Pour plus de détails, voir Fiche technique et Distribution

La Passion du Christ (The Passion of the Christ) est un film américain écrit, produit et réalisé par Mel Gibson sorti en 2004. Ce film retraçant les dernières heures de la vie de Jésus de Nazareth, entièrement tourné dans les langues supposées être parlées en Judée au Ier siècle (araméen, hébreu et latin), connut un succès mondial. Toutefois les historiens soulignent le fait qu'à l'époque, la langue de communication avec les Romains était non pas le latin, mais le grec. Il fut l'objet d'une vive critique[1], tant sur la question de l'antisémitisme, que sur le respect des réalités historiques, et la violence du spectacle.

En 2016, Randall Wallace, scénariste du film Braveheart, annonce que Mel Gibson travaille à la mise en scène d'une suite représentant la résurrection du Christ[2].

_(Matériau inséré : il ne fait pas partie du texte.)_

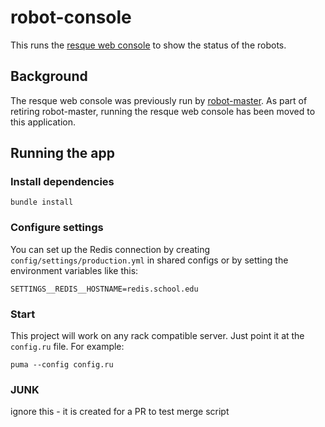 # robot-console

This runs the [resque web console](https://github.com/resque/resque#the-front-end) to show the status of the robots.

## Background
The resque web console was previously run by [robot-master](https://github.com/sul-dlss/robot-master). As part of retiring robot-master, running the resque web console has been moved to this application.

## Running the app

### Install dependencies
```
bundle install
```

### Configure settings

You can set up the Redis connection by creating `config/settings/production.yml`
in shared configs or by setting the environment variables like this:
```
SETTINGS__REDIS__HOSTNAME=redis.school.edu
```

### Start
This project will work on any rack compatible server. Just point it at the
`config.ru` file. For example:
```
puma --config config.ru
```

### JUNK
ignore this - it is created for a PR to test merge script
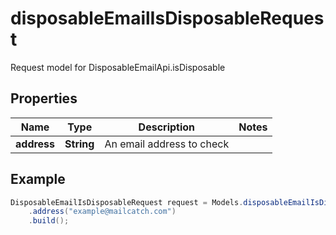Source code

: # disposableEmailIsDisposableRequest

Request model for DisposableEmailApi.isDisposable

## Properties

Name | Type | Description | Notes
---- | ---- | ----------- | -----
**address** | **String**| An email address to check |

## Example
```java
DisposableEmailIsDisposableRequest request = Models.disposableEmailIsDisposableRequest()
    .address("example@mailcatch.com")
    .build();
```

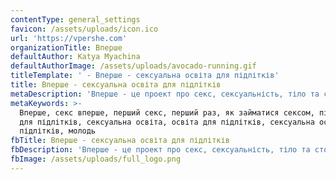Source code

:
 ```yaml
---
contentType: general_settings
favicon: /assets/uploads/icon.ico
url: 'https://vpershe.com'
organizationTitle: Вперше
defaultAuthor: Katya Myachina
defaultAuthorImage: /assets/uploads/avocado-running.gif
titleTemplate: ' - Вперше - сексуальна освіта для підлітків'
title: Вперше - сексуальна освіта для підлітків
metaDescription: 'Вперше - це проект про секс, сексуальність, тіло та стосунки для підлітків'
metaKeywords: >-
  Вперше, секс вперше, перший секс, перший раз, як займатися сексом, підлітки,
  для підлітків, сексуальна освіта, освіта для підлітків, сексуальна освіта для
  підлітків, молодь
fbTitle: Вперше - сексуальна освіта для підлітків
fbDescription: 'Вперше - це проект про секс, сексуальність, тіло та стосунки для підлітків'
fbImage: /assets/uploads/full_logo.png
---
```


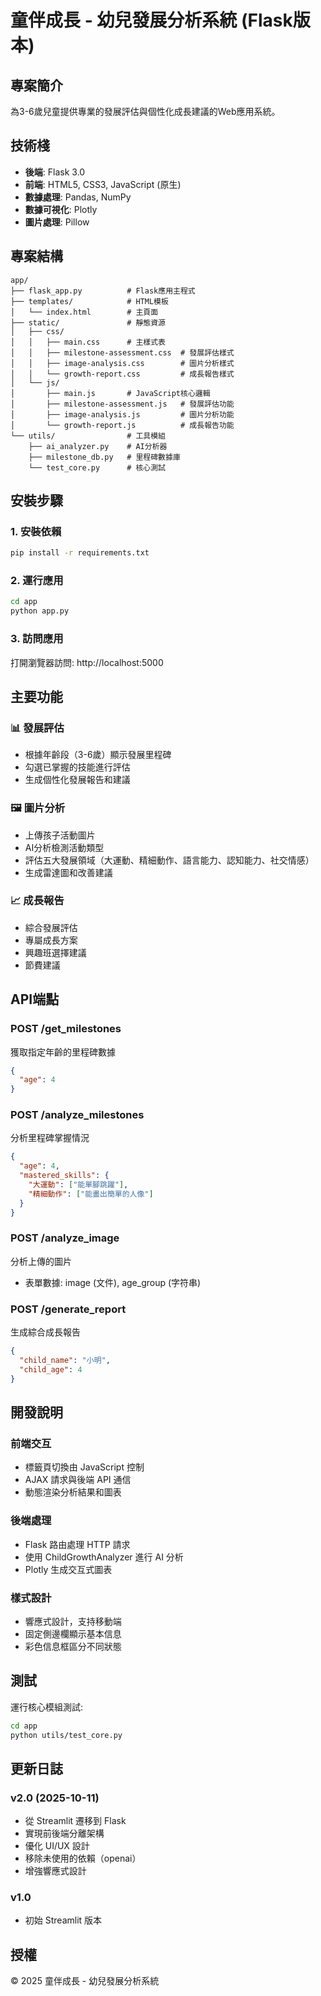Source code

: # 童伴成長 - 幼兒發展分析系統 (Flask版本)

## 專案簡介
為3-6歲兒童提供專業的發展評估與個性化成長建議的Web應用系統。

## 技術棧
- **後端**: Flask 3.0
- **前端**: HTML5, CSS3, JavaScript (原生)
- **數據處理**: Pandas, NumPy
- **數據可視化**: Plotly
- **圖片處理**: Pillow

## 專案結構
```
app/
├── flask_app.py          # Flask應用主程式
├── templates/            # HTML模板
│   └── index.html        # 主頁面
├── static/               # 靜態資源
│   ├── css/
│   │   ├── main.css      # 主樣式表
│   │   ├── milestone-assessment.css  # 發展評估樣式
│   │   ├── image-analysis.css        # 圖片分析樣式
│   │   └── growth-report.css         # 成長報告樣式
│   └── js/
│       ├── main.js       # JavaScript核心邏輯
│       ├── milestone-assessment.js   # 發展評估功能
│       ├── image-analysis.js         # 圖片分析功能
│       └── growth-report.js          # 成長報告功能
└── utils/                # 工具模組
    ├── ai_analyzer.py    # AI分析器
    ├── milestone_db.py   # 里程碑數據庫
    └── test_core.py      # 核心測試
```

## 安裝步驟

### 1. 安裝依賴
```bash
pip install -r requirements.txt
```

### 2. 運行應用
```bash
cd app
python app.py
```

### 3. 訪問應用
打開瀏覽器訪問: http://localhost:5000

## 主要功能

### 📊 發展評估
- 根據年齡段（3-6歲）顯示發展里程碑
- 勾選已掌握的技能進行評估
- 生成個性化發展報告和建議

### 🖼️ 圖片分析
- 上傳孩子活動圖片
- AI分析檢測活動類型
- 評估五大發展領域（大運動、精細動作、語言能力、認知能力、社交情感）
- 生成雷達圖和改善建議

### 📈 成長報告
- 綜合發展評估
- 專屬成長方案
- 興趣班選擇建議
- 節費建議

## API端點

### POST /get_milestones
獲取指定年齡的里程碑數據
```json
{
  "age": 4
}
```

### POST /analyze_milestones
分析里程碑掌握情況
```json
{
  "age": 4,
  "mastered_skills": {
    "大運動": ["能單腳跳躍"],
    "精細動作": ["能畫出簡單的人像"]
  }
}
```

### POST /analyze_image
分析上傳的圖片
- 表單數據: image (文件), age_group (字符串)

### POST /generate_report
生成綜合成長報告
```json
{
  "child_name": "小明",
  "child_age": 4
}
```

## 開發說明

### 前端交互
- 標籤頁切換由 JavaScript 控制
- AJAX 請求與後端 API 通信
- 動態渲染分析結果和圖表

### 後端處理
- Flask 路由處理 HTTP 請求
- 使用 ChildGrowthAnalyzer 進行 AI 分析
- Plotly 生成交互式圖表

### 樣式設計
- 響應式設計，支持移動端
- 固定側邊欄顯示基本信息
- 彩色信息框區分不同狀態

## 測試

運行核心模組測試:
```bash
cd app
python utils/test_core.py
```

## 更新日誌

### v2.0 (2025-10-11)
- 從 Streamlit 遷移到 Flask
- 實現前後端分離架構
- 優化 UI/UX 設計
- 移除未使用的依賴（openai）
- 增強響應式設計

### v1.0
- 初始 Streamlit 版本

## 授權
© 2025 童伴成長 - 幼兒發展分析系統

Synopsis[modifier | modifier le code]

Le film relate les douze dernières heures de la vie de Jésus de Nazareth, la Passion. Il montre Jésus priant au mont des Oliviers et résistant à la tentation de Satan. Capturé par les autorités juives, Jésus est ensuite flagellé après sa dénonciation par Judas auprès du Grand Prêtre Caïphe et de sa cour. On voit ensuite son jugement par le préfet romain Ponce Pilate et son passage devant Hérode aboutissant à sa condamnation à mort. Le film est entrecoupé de flash back sur les moments principaux de la vie publique du Christ, comme le Sermon des Béatitudes. Le film s'achève par la montée de Jésus au Calvaire, sa crucifixion avec Marie et Marie-Madeleine pour témoins, puis sa résurrection.

La question de l'antisémitisme[modifier | modifier le code]

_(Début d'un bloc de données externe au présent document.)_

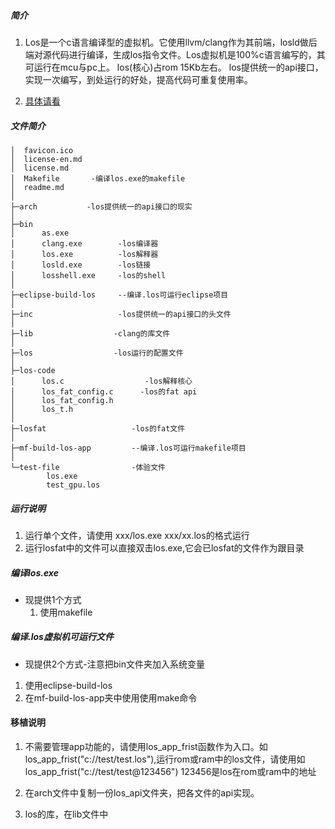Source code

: ##### 简介
1. Los是一个c语言编译型的虚拟机。它使用llvm/clang作为其前端，losld做后端对源代码进行编译，生成los指令文件。Los虚拟机是100%c语言编写的，其可运行在mcu与pc上。
los(核心)占rom 15Kb左右。
los提供统一的api接口，实现一次编写，到处运行的好处，提高代码可重复使用率。

2. [具体请看](https://mclos.github.io/)
##### 文件简介
```
│  favicon.ico
│  license-en.md
│  license.md
│  Makefile       -编译los.exe的makefile      
│  readme.md
│  
├─arch           -los提供统一的api接口的现实
│          
├─bin
│      as.exe        
│      clang.exe        -los编译器
│      los.exe          -los解释器
│      losld.exe        -los链接
│      losshell.exe     -los的shell
│      
├─eclipse-build-los     --编译.los可运行eclipse项目
│          
├─inc                   -los提供统一的api接口的头文件
│      
├─lib                  -clang的库文件
│                  
├─los                  -los运行的配置文件
│      
├─los-code         
│      los.c                  -los解释核心
│      los_fat_config.c      -los的fat api
│      los_fat_config.h
│      los_t.h
│      
├─losfat                   -los的fat文件
│                  
├─mf-build-los-app         --编译.los可运行makefile项目
│      
└─test-file                -体验文件
        los.exe
        test_gpu.los
```

##### 运行说明
1. 运行单个文件，请使用 xxx/los.exe xxx/xx.los的格式运行
2. 运行losfat中的文件可以直接双击los.exe,它会已losfat的文件作为跟目录

##### 编译los.exe
* 现提供1个方式
   1. 使用makefile

##### 编译.los虚拟机可运行文件
   * 现提供2个方式-注意把bin文件夹加入系统变量
   1. 使用eclipse-build-los
   2. 在mf-build-los-app夹中使用使用make命令

#### 移植说明
1. 不需要管理app功能的，请使用los_app_frist函数作为入口。如los_app_frist("c://test/test.los"),运行rom或ram中的los文件，请使用如los_app_frist("c://test/test@123456") 123456是los在rom或ram中的地址

2. 在arch文件中复制一份los_api文件夹，把各文件的api实现。

3. los的库，在lib文件中
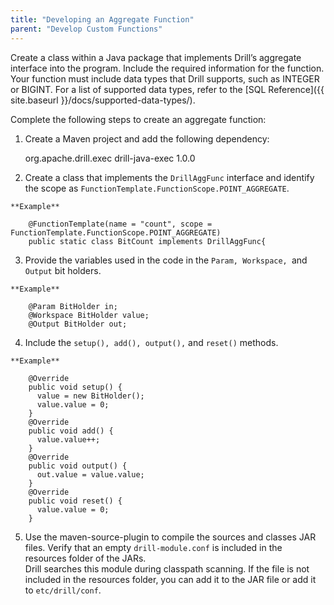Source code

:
 ```yaml
---
title: "Developing an Aggregate Function"
parent: "Develop Custom Functions"
---
```

Create a class within a Java package that implements Drill’s aggregate
interface into the program. Include the required information for the function.
Your function must include data types that Drill supports, such as INTEGER or
BIGINT. For a list of supported data types, refer to the [SQL Reference]({{ site.baseurl }}/docs/supported-data-types/).

Complete the following steps to create an aggregate function:

  1. Create a Maven project and add the following dependency:
  
		<dependency>
		<groupId>org.apache.drill.exec</groupId>
		<artifactId>drill-java-exec</artifactId>
		<version>1.0.0</version>
		</dependency>
  2. Create a class that implements the `DrillAggFunc` interface and identify the scope as `FunctionTemplate.FunctionScope.POINT_AGGREGATE`.

	**Example**
	
		@FunctionTemplate(name = "count", scope = FunctionTemplate.FunctionScope.POINT_AGGREGATE)
		public static class BitCount implements DrillAggFunc{
  3. Provide the variables used in the code in the `Param, Workspace, `and `Output` bit holders.

	**Example**
	
		@Param BitHolder in;
		@Workspace BitHolder value;
		@Output BitHolder out;
  4. Include the `setup(), add(), output(),` and `reset()` methods.
	
	**Example**

		@Override
		public void setup() {
		  value = new BitHolder(); 
		  value.value = 0;
		}
		@Override
		public void add() {
		  value.value++;
		}
		@Override
		public void output() {
		  out.value = value.value;
		}
		@Override
		public void reset() {
		  value.value = 0;
		}
		  
  5. Use the maven-source-plugin to compile the sources and classes JAR files. Verify that an empty `drill-module.conf` is included in the resources folder of the JARs.   
Drill searches this module during classpath scanning. If the file is not
included in the resources folder, you can add it to the JAR file or add it to
`etc/drill/conf`.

Selon l'historien Geza Vermes, ce film de Mel Gibson attise la haine antisémite. Cet historien reproche au réalisateur d'avoir méconnu le contexte historique dans lequel ont été rédigés les évangiles ; ce contexte éclaire certains propos du Nouveau testament qui peuvent passer pour antisémites aujourd'hui, et qui répondaient à d'autres intentions. Ainsi, les évangiles atténuent la responsabilité de Ponce Pilate dans la mise à mort de Jésus, et font porter cette responsabilité presque tout entière sur les Juifs. Mais, explique l'historien, les rédacteurs des évangiles étaient extrêmement suspects aux yeux des autorités romaines, qu'ils devaient donc ménager[3]. De plus, selon l'historien, Jésus, jugé selon les lois juives, n'était nullement passible de la peine de mort ; il n'était pas coupable, en particulier, de blasphème. En revanche, Jésus inquiétait bel et bien le pouvoir colonial romain. Le film de Mel Gibson selon G. Vermes ne prend pas en compte les acquis de la recherche historiographique et se contente de reproduire un discours chrétien anti-juif deux fois millénaire[4].

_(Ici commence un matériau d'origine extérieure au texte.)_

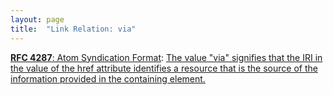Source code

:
 ```yaml
---
layout: page
title:  "Link Relation: via"
---
```


[**RFC 4287**: Atom Syndication Format](/specs/IETF/RFC/4287 "Atom is an XML-based document format that describes lists of related information known as &#34;feeds&#34;. Feeds are composed of a number of items, known as &#34;entries&#34;, each with an extensible set of attached metadata. For example, each entry has a title."): [The value "via" signifies that the IRI in the value of the href attribute identifies a resource that is the source of the information provided in the containing element.]()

Des organisations juives ont accusé Mel Gibson d'évoquer de vieux stéréotypes antisémites dans son film "La Passion du Christ", ce reproche s'inscrivant dans une longue liste d'accusations portées contre M. Gibson pour le même motif selon l'agence Reuters[5].

La question de l'historicité des faits évoqués dans le film[modifier | modifier le code]

Selon l'historien Geza Vermes, le film "La Passion du Christ" est "dans l'erreur historiquement" ("historically wrong")[6].

L'historien Antoine de Baecque titre un article consacré à "la Passion du Christ" : "une bêtise absolue du point de vue historique[7]".

Critique[modifier | modifier le code]

Paul Verhoeven, cinéaste et membre du Jesus Seminar, affirme que le film manque de réalisme historique dans La Passion du Christ : "on n'y apprend pas à connaître Jésus, on ne sait pas ce qu'il défendait". Selon Paul Verhoeven, Mel Gibson fonde son film sur "une pensée religieuse dogmatique" : "les non-chrétiens finiront en enfer".

P. Verhoeven juge par ailleurs que le christianisme de M. Gibson relève d'un "catholicisme psychotique" au sens où "dans la Passion du Christ, on ne rencontre pas de Dieu bienveillant ou de miséricorde. Son Dieu à lui n'est pas très éloigné de la cruelle divinité mexicaine Quetzalcóatl, qui exigeait en permanence des sacrifices humains" ; le cinéaste hollandais souligne le caractère extrêmement sanglant de la scène de la crucifixion[8].

Succès[modifier | modifier le code]

Le film de Mel Gibson connaît un succès mondial. En juillet 2010, il est classé quatorzième film le plus rentable de l’histoire du cinéma américain avec plus de 370 millions de dollars de recettes[9] et le 51e au niveau mondial avec près de 612 millions[10]. Il est nommé pour trois oscars, l’Oscar de la meilleure photographie, Oscar de la meilleure musique de film, Oscar du meilleur maquillage, mais ne reçoit aucune récompense.

Le film sort en DVD, VHS, et D-VHS aux États-Unis le 31 août 2004 et plus de 2,4 millions d’articles sont vendus en une journée.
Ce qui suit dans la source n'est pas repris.